§ Data excerpts:
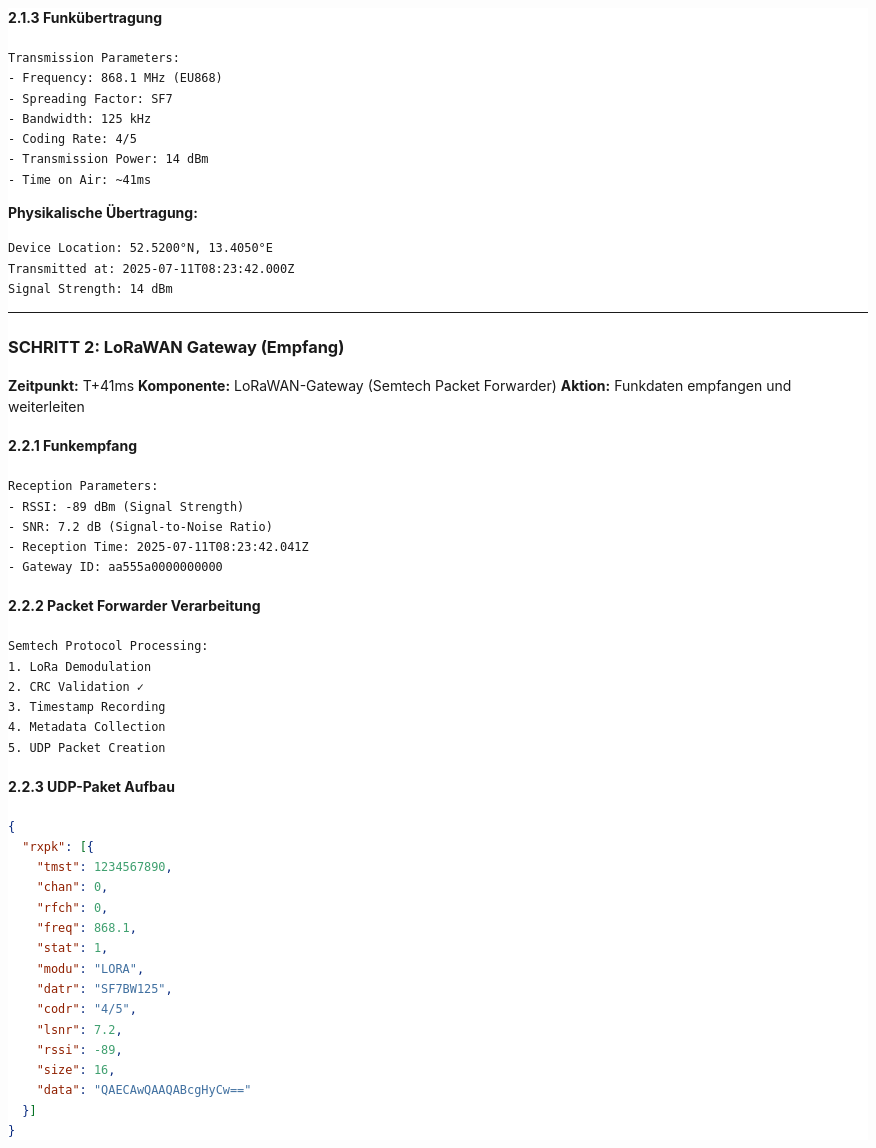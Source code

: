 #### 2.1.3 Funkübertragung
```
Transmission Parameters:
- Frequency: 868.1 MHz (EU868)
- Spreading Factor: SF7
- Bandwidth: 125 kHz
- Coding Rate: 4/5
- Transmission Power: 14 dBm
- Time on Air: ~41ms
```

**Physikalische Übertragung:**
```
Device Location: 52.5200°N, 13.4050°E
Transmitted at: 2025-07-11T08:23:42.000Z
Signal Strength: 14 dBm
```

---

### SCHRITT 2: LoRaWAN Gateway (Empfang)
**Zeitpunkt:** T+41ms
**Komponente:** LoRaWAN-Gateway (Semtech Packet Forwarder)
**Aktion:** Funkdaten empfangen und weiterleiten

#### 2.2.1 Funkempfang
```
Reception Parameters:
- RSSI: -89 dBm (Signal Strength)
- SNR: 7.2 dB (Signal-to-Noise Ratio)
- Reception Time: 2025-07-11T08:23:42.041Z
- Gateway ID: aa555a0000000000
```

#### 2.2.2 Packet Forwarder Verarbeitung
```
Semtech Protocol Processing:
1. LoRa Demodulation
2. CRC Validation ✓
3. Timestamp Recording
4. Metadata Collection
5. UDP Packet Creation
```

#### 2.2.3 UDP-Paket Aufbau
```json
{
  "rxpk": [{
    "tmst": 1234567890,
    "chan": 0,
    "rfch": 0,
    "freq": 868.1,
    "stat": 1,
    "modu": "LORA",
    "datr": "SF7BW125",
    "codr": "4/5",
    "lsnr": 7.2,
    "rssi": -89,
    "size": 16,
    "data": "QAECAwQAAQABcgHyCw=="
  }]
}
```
==
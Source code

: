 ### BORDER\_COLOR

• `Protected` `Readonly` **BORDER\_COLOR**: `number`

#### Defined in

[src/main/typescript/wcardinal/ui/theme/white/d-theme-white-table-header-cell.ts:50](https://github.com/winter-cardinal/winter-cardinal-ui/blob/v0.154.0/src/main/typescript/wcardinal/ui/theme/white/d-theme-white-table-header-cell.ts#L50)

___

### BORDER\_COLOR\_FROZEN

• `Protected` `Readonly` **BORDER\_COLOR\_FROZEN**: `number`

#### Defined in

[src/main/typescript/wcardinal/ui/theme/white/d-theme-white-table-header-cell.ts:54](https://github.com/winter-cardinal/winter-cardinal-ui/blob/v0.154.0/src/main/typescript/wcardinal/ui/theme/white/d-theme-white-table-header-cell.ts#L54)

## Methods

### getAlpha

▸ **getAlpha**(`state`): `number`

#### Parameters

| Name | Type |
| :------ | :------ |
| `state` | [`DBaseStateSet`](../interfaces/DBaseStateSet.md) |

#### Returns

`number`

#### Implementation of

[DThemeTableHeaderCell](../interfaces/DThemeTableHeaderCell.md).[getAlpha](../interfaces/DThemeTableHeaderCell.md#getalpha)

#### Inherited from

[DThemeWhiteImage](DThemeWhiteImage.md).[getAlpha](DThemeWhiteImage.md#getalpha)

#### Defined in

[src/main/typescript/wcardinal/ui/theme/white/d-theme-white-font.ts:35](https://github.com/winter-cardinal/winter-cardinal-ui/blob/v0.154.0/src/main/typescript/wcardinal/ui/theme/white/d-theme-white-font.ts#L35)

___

§ Required action:
The string "Gateway" marks the lines to return from the material. Copy each one.

§ Reply to the exercise:
### SCHRITT 2: LoRaWAN Gateway (Empfang)
**Komponente:** LoRaWAN-Gateway (Semtech Packet Forwarder)
- Gateway ID: aa555a0000000000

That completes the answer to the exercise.